In Thüringen unterhält die BVSS zwei Selbsthilfegruppen in Erfurt und Dingelstädt (Eichsfeld) mit durchschnittlich sechs bis zehn Teilnehmern. Die Nachfrage sei in den vergangenen Jahren stabil geblieben, berichtete Anschütz.

Gespräche, Erfahrungsaustausch, Rollen- und Gesprächsspiele sollen den Betroffenen helfen, besser mit ihrer Sprechstörung umzugehen. Die Gruppe «Junge Selbsthilfe», die vor allem von betroffenen Studenten genutzt worden sei, ruhe derzeit wegen des Mangels an Teilnehmern.

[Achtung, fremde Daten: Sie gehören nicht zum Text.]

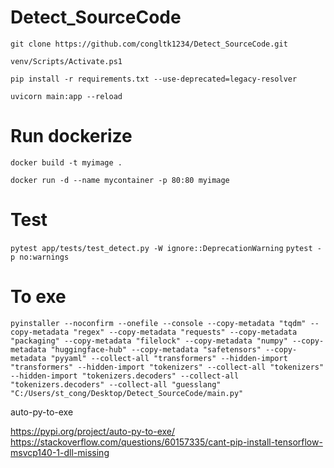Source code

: # Detect_SourceCode

`git clone https://github.com/congltk1234/Detect_SourceCode.git`


`venv/Scripts/Activate.ps1`


`pip install -r requirements.txt --use-deprecated=legacy-resolver`

`uvicorn main:app --reload`


# Run dockerize
`docker build -t myimage .`

`docker run -d --name mycontainer -p 80:80 myimage`

# Test
`pytest app/tests/test_detect.py -W ignore::DeprecationWarning`
`pytest -p no:warnings`


# To exe
`pyinstaller --noconfirm --onefile --console --copy-metadata "tqdm" --copy-metadata "regex" --copy-metadata "requests" --copy-metadata "packaging" --copy-metadata "filelock" --copy-metadata "numpy" --copy-metadata "huggingface-hub" --copy-metadata "safetensors" --copy-metadata "pyyaml" --collect-all "transformers" --hidden-import "transformers" --hidden-import "tokenizers" --collect-all "tokenizers" --hidden-import "tokenizers.decoders" --collect-all "tokenizers.decoders" --collect-all "guesslang"  "C:/Users/st_cong/Desktop/Detect_SourceCode/main.py"`


auto-py-to-exe

https://pypi.org/project/auto-py-to-exe/
https://stackoverflow.com/questions/60157335/cant-pip-install-tensorflow-msvcp140-1-dll-missing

Genaue Zahlen zum Stottern werden in Thüringen nicht erhoben. Statistisch fällt das Problem laut Definition in die Kategorie «Sprech-, Sprach,- oder Stimmstörungen». Nach Angaben des Thüringer Gesundheitsministeriums wurden bei der Einschulungsuntersuchung 2016/17 bei etwas mehr als einem Viertel der Kinder (26,1 Prozent) solche Störungen festgestellt. In den Schuljahren 2007/2008 bis 2012/2013 waren die Zahlen rückläufig, danach stiegen sie leicht an.

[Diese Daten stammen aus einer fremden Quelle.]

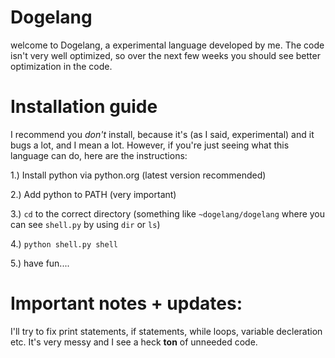 # Dogelang
welcome to Dogelang, a experimental language developed by me. The code isn't very well optimized, so over the next few weeks you should see better optimization in the code.


# Installation guide
I recommend you *don't* install, because it's (as I said, experimental) and it bugs a lot, and I mean a lot. However, if you're just seeing what this language can do, here are the instructions:


1.) Install python via python.org (latest version recommended)


2.) Add python to PATH (very important)


3.) `cd` to the correct directory (something like `~dogelang/dogelang` where you can see `shell.py` by using `dir` or `ls`)


4.) `python shell.py shell`


5.) have fun....


# Important notes + updates:
I'll try to fix print statements, if statements, while loops, variable decleration etc. It's very messy and I see a heck **ton** of unneeded code.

«Generell sind die Rahmenbedingungen in Thüringen aktuell recht gut», erklärte Anschütz. Die Übernahme der Kosten durch die Krankenkassen habe sich in den vergangenen Jahren vereinfacht. Auch von der Stadt Erfurt gebe es gute Unterstützung, wie etwas die kostenlose Nutzung von Seminarräumen und finanzielle Hilfen etwa für Bürokosten.

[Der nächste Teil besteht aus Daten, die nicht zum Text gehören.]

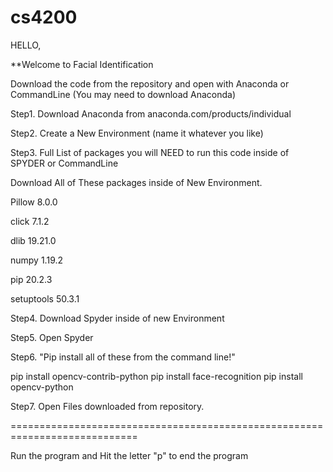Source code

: # cs4200


HELLO, 

**Welcome to Facial Identification

Download the code from the repository and open with Anaconda or CommandLine
(You may need to download Anaconda)

Step1. Download Anaconda from anaconda.com/products/individual

Step2. Create a New Environment (name it whatever you like)

Step3.
Full List of packages you will NEED to run this code inside of SPYDER or CommandLine

Download All of These packages inside of New Environment.

Pillow	8.0.0	

click	7.1.2	

dlib	19.21.0	

numpy	1.19.2	

pip	20.2.3	

setuptools	50.3.1

Step4. Download Spyder inside of new Environment 

Step5. Open Spyder 

Step6.
"Pip install all of these from the command line!"

pip install opencv-contrib-python
pip install face-recognition
pip install opencv-python

Step7. Open Files downloaded from repository.

============================================================================

Run the program and Hit the letter "p" to end the program 
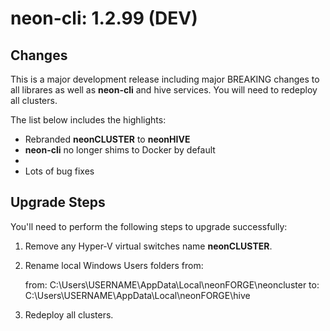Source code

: # neon-cli: 1.2.99 (DEV)

## Changes

This is a major development release including major BREAKING changes to all librares as well as **neon-cli** and hive services.  You will need to redeploy all clusters.

The list below includes the highlights:

* Rebranded **neonCLUSTER** to **neonHIVE**
* **neon-cli** no longer shims to Docker by default
* 
* Lots of bug fixes

## Upgrade Steps

You'll need to perform the following steps to upgrade successfully:

1. Remove any Hyper-V virtual switches name **neonCLUSTER**.

2. Rename local Windows Users folders from:

    from: C:\Users\USERNAME\AppData\Local\neonFORGE\neoncluster
    to:   C:\Users\USERNAME\AppData\Local\neonFORGE\hive

3. Redeploy all clusters.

Einen weiteren Aufschwung erhofft sich Anschütz durch den möglichen Anschluss an den bayerischen Landesverband der BVSS. Aktuell ist Thüringen das einzige Bundesland, das durch keinen Landesverband in der Bundesvereinigung für Stottern vertreten ist.

«Wir könnten dann leichter an Seminaren teilnehmen, von den Erfahrungen der bayerischen Kollegen profitieren und einfacher Öffentlichkeitsarbeit betreiben», sagte Anschütz. Von thüringischer und bayerischer Seite wurde der Zusammenschluss schon angenommen, die Entscheidung des Bundesverbands soll im November folgen.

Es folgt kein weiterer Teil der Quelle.